Bem, as reticências já revelam que estou indecisa, que os filmes não me provocaram uma reação forte e apaixonada. Fui ver o Benjamin porque sabia que era uma adaptação de um conto do Fitzgerald, e porque, há muito tempo, ando brincando com uma história de uma mulher que pára de envelhecer, enquanto seu marido continua. Juro que não tinha lido o conto e fiquei curiosa com o assunto. Fui ver o filme e acho que alguma coisa não funcionou, e talvez seja o compromisso com a realidade que a história, fantástica, deseja criar. Do conto original, sobrou muito pouco. Pouquíssimo, na verdade. Talvez só o nome do personagem. E aí veio toda aquela leitura de o tempo andar ao contrário, para se ter de volta os filhos perdidos na guerra. E mais aquela baboseira de uma criação de maquiagem que transforma o velho num monstro, um etzinho meio simpático, meio bobo que distrai e dilui. E aí, outro grande problema, o filme transforma a história numa história de amor através das idades, e cria uma "elevação sentimental" que talvez agrade a alguns sonhadores, mas que não satisfaz como proposta -- um amor sem conflitos, ha, quero ver! E tem mais, lembrando do sucesso de O paciente inglês, criam uma maquiagem de Ninja Turtle para a pobre Kate (Blanchett?) e um livrinho gasto para substituir o Heródoto, e põem a pobre da Julia Ormond ( que bem poderia ter recebido uma maquiagem mais amena) substituindo a doce e sempre bela Juliette Binoche.
Continuo a entrevista:
-- A que você atribui as 13 indicações ao Oscar que o filme recebeu?
-- ...
Outra vez reticências? Vou mudar de entrevistada, pois eu sou muito ruim para responder. É bem verdade que meu desconhecimento técnico e teórico de cinema não me permitem criar uma teoria mirabolante. Mas, por mais que eu vire e revire as imagens do filme em minha cabeça, não imagino porque alguém quereria premiar esse filme. Para mostrar que no quesito maquiagem eles continuam fazendo a mesma coisa? Para indicar que nas histórias adaptadas ninguém liga para a história original? Para revelar que estamos vivendo num mundo em que os negros já não são mais retratados no cinema americano como seres inferiores e incapazes de cultura, mas que continuam fazendo papéis de empregados fiéis? Para impor uma visão conciliadora e romântica do mundo? Para demonstrar que a montagem do filme, ao invés de fazer um trabalho ágil, agora procura nos anestesiar com histórias que duram mais que o interesse que podem suscitar?

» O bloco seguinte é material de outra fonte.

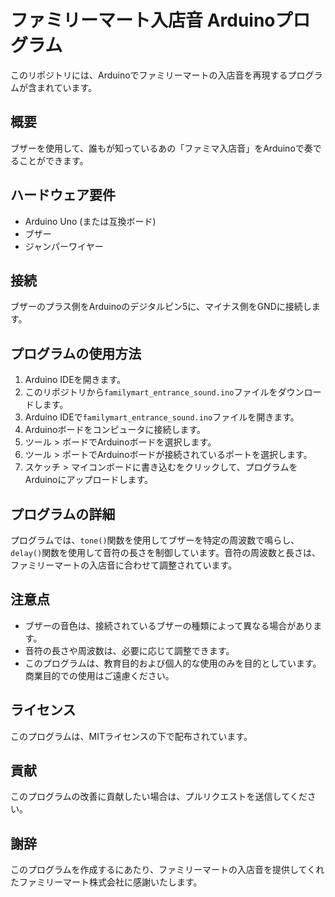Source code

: # ファミリーマート入店音 Arduinoプログラム

このリポジトリには、Arduinoでファミリーマートの入店音を再現するプログラムが含まれています。

## 概要

ブザーを使用して、誰もが知っているあの「ファミマ入店音」をArduinoで奏でることができます。

## ハードウェア要件

* Arduino Uno (または互換ボード)
* ブザー
* ジャンパーワイヤー

## 接続

ブザーのプラス側をArduinoのデジタルピン5に、マイナス側をGNDに接続します。

## プログラムの使用方法

1. Arduino IDEを開きます。
2. このリポジトリから`familymart_entrance_sound.ino`ファイルをダウンロードします。
3. Arduino IDEで`familymart_entrance_sound.ino`ファイルを開きます。
4. Arduinoボードをコンピュータに接続します。
5. ツール > ボードでArduinoボードを選択します。
6. ツール > ポートでArduinoボードが接続されているポートを選択します。
7. スケッチ > マイコンボードに書き込むをクリックして、プログラムをArduinoにアップロードします。

## プログラムの詳細

プログラムでは、`tone()`関数を使用してブザーを特定の周波数で鳴らし、`delay()`関数を使用して音符の長さを制御しています。音符の周波数と長さは、ファミリーマートの入店音に合わせて調整されています。

## 注意点

* ブザーの音色は、接続されているブザーの種類によって異なる場合があります。
* 音符の長さや周波数は、必要に応じて調整できます。
* このプログラムは、教育目的および個人的な使用のみを目的としています。商業目的での使用はご遠慮ください。

## ライセンス

このプログラムは、MITライセンスの下で配布されています。

## 貢献

このプログラムの改善に貢献したい場合は、プルリクエストを送信してください。

## 謝辞

このプログラムを作成するにあたり、ファミリーマートの入店音を提供してくれたファミリーマート株式会社に感謝いたします。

Não me entrevisto mais, e aproveito para dizer que esse Oscar de filme mais longo do ano tem um concorrente de peso: Austrália. Neste "épico"que vem colocar o " creamy " não mais como um ser inferior e incapaz de cultura, no entanto, relegado a papéis de empregados fiéis -- é, além do mais, me repito muito, mas não é culpa minha! -- vemos a história, sem força, se socorrendo de artifícios técnicos que já eram usados nos tempos de Vivian Leigh. Austrália também vai concorrer ao Oscar de desmaquiagem, eu acho -- tirando do herói sua condição de lobisomem e forçando-o a representar, nos relembra um título do Lara -- bonitinho, mas ordinário. O corpo perfeito, os dentes tratados, as roupas justas realçam a falta de expressão, o convencionalismo, essas coisas que antes pretendiam ser evitadas. Enquanto isso, aquele espantalho que querem nos impingir como sendo a Nicole, faz caras e bocas, pinga colírios para avermelhar os olhos, e tenta, tenta, tenta mesmo nos fazer lembrar de outros filmes. Costurando tudo, os sorrisos adoráveis do creamy, as tomadas misteriosas do King George, que nos lembram nosso saci pererê, os horrores da guerra, a cobiça, o preconceito, o ser humano intrinsecamente bom versus o ser humano intrinsecamente mau... Que enjôo! E outra vez, narração. Ora, dêem-me a narração, mas do jeito que o Woody Allen fez em V.C.B. -- Grande filme? Talvez não, mas inteligente, permitindo que a gente discuta alguns dados inerentes ao ser humano, como sua eterna insatisfação, com a vivacidade da percepção contemporânea.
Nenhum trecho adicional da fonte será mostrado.